None of the aggregators that I use are polling based. I use the PubSub
Sidebars and the Gush aggregator built by 2entwine.com. These aggregators
consume streams of entries that are pushed to them using the "Atom over
HTTP" protocol.
No, they consume feed representations of length=1, which contains an entry representation. They are neither streams nor entries, and if we stop confusing the messages received with the rather abstract notion of what the author considers to be their entry, then it is much easier to understand what the id tells the recipient.
This is not specific to the transfer protocol. It is an aspect of message passing architectures. Most network-based systems build tremendously complex synchronization and update mechanisms in an attempt to make message passing match what an ideal world would consider reality. Unfortunately for them, the theory of relativity is just as applicable to software as it is to us.

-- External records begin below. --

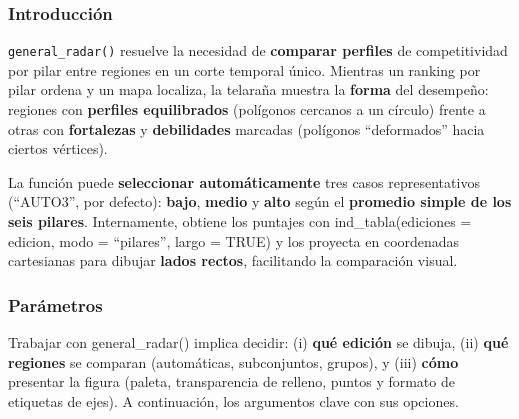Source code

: \documentclass[
  11pt,
  letterpaper,
  DIV=11,
  numbers=noendperiod]{scrartcl}
\begin{document}
\subsubsection{\texorpdfstring{\textbf{Introducción}}{Introducción}}\label{introducciuxf3n-9}

\texttt{general\_radar()} resuelve la necesidad de \textbf{comparar
perfiles} de competitividad por pilar entre regiones en un corte
temporal único. Mientras un ranking por pilar ordena y un mapa localiza,
la telaraña muestra la \textbf{forma} del desempeño: regiones con
\textbf{perfiles equilibrados} (polígonos cercanos a un círculo) frente
a otras con \textbf{fortalezas} y \textbf{debilidades} marcadas
(polígonos ``deformados'' hacia ciertos vértices).

La función puede \textbf{seleccionar automáticamente} tres casos
representativos (``AUTO3'', por defecto): \textbf{bajo}, \textbf{medio}
y \textbf{alto} según el \textbf{promedio simple de los seis pilares}.
Internamente, obtiene los puntajes con ind\_tabla(ediciones = edicion,
modo = ``pilares'', largo = TRUE) y los proyecta en coordenadas
cartesianas para dibujar \textbf{lados rectos}, facilitando la
comparación visual.

\subsubsection{\texorpdfstring{\textbf{Parámetros}}{Parámetros}}\label{paruxe1metros-8}

Trabajar con general\_radar() implica decidir: (i) \textbf{qué edición}
se dibuja, (ii) \textbf{qué regiones} se comparan (automáticas,
subconjuntos, grupos), y (iii) \textbf{cómo} presentar la figura
(paleta, transparencia de relleno, puntos y formato de etiquetas de
ejes). A continuación, los argumentos clave con sus opciones.
\end{document}
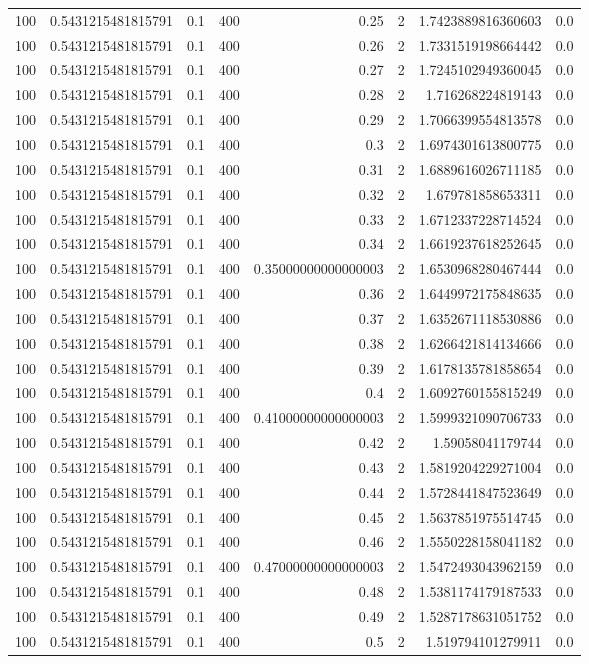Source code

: \documentclass[11pt]{article}
\begin{document}
\begin{center}
\begin{tabular}{rrrrrrrr}
100 & 0.5431215481815791 & 0.1 & 400 & 0.25 & 2 & 1.7423889816360603 & 0.0\\
100 & 0.5431215481815791 & 0.1 & 400 & 0.26 & 2 & 1.7331519198664442 & 0.0\\
100 & 0.5431215481815791 & 0.1 & 400 & 0.27 & 2 & 1.7245102949360045 & 0.0\\
100 & 0.5431215481815791 & 0.1 & 400 & 0.28 & 2 & 1.716268224819143 & 0.0\\
100 & 0.5431215481815791 & 0.1 & 400 & 0.29 & 2 & 1.7066399554813578 & 0.0\\
100 & 0.5431215481815791 & 0.1 & 400 & 0.3 & 2 & 1.6974301613800775 & 0.0\\
100 & 0.5431215481815791 & 0.1 & 400 & 0.31 & 2 & 1.6889616026711185 & 0.0\\
100 & 0.5431215481815791 & 0.1 & 400 & 0.32 & 2 & 1.679781858653311 & 0.0\\
100 & 0.5431215481815791 & 0.1 & 400 & 0.33 & 2 & 1.6712337228714524 & 0.0\\
100 & 0.5431215481815791 & 0.1 & 400 & 0.34 & 2 & 1.6619237618252645 & 0.0\\
100 & 0.5431215481815791 & 0.1 & 400 & 0.35000000000000003 & 2 & 1.6530968280467444 & 0.0\\
100 & 0.5431215481815791 & 0.1 & 400 & 0.36 & 2 & 1.6449972175848635 & 0.0\\
100 & 0.5431215481815791 & 0.1 & 400 & 0.37 & 2 & 1.6352671118530886 & 0.0\\
100 & 0.5431215481815791 & 0.1 & 400 & 0.38 & 2 & 1.6266421814134666 & 0.0\\
100 & 0.5431215481815791 & 0.1 & 400 & 0.39 & 2 & 1.6178135781858654 & 0.0\\
100 & 0.5431215481815791 & 0.1 & 400 & 0.4 & 2 & 1.6092760155815249 & 0.0\\
100 & 0.5431215481815791 & 0.1 & 400 & 0.41000000000000003 & 2 & 1.5999321090706733 & 0.0\\
100 & 0.5431215481815791 & 0.1 & 400 & 0.42 & 2 & 1.59058041179744 & 0.0\\
100 & 0.5431215481815791 & 0.1 & 400 & 0.43 & 2 & 1.5819204229271004 & 0.0\\
100 & 0.5431215481815791 & 0.1 & 400 & 0.44 & 2 & 1.5728441847523649 & 0.0\\
100 & 0.5431215481815791 & 0.1 & 400 & 0.45 & 2 & 1.5637851975514745 & 0.0\\
100 & 0.5431215481815791 & 0.1 & 400 & 0.46 & 2 & 1.5550228158041182 & 0.0\\
100 & 0.5431215481815791 & 0.1 & 400 & 0.47000000000000003 & 2 & 1.5472493043962159 & 0.0\\
100 & 0.5431215481815791 & 0.1 & 400 & 0.48 & 2 & 1.5381174179187533 & 0.0\\
100 & 0.5431215481815791 & 0.1 & 400 & 0.49 & 2 & 1.5287178631051752 & 0.0\\
100 & 0.5431215481815791 & 0.1 & 400 & 0.5 & 2 & 1.519794101279911 & 0.0\\
\hline
\end{tabular}
\end{center}
\end{document}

HTTP (or at least the use of HTTP based on REST) changes the perspective by acknowledging that messages are not the same as what is identified. It seems a little odd, at first, but it makes a huge difference because clients stop assuming that they have a complete understanding, servers supply more explicit information about what they do send, and the overall system becomes less brittle during failures. However, HTTP only tries to match what is already true of message passing -- it does not make the rules.
Regardless of the protocol used to receive an atom feed, the only things that will actually be received are representations. Computers can't transfer a temporal mapping that has yet to be defined.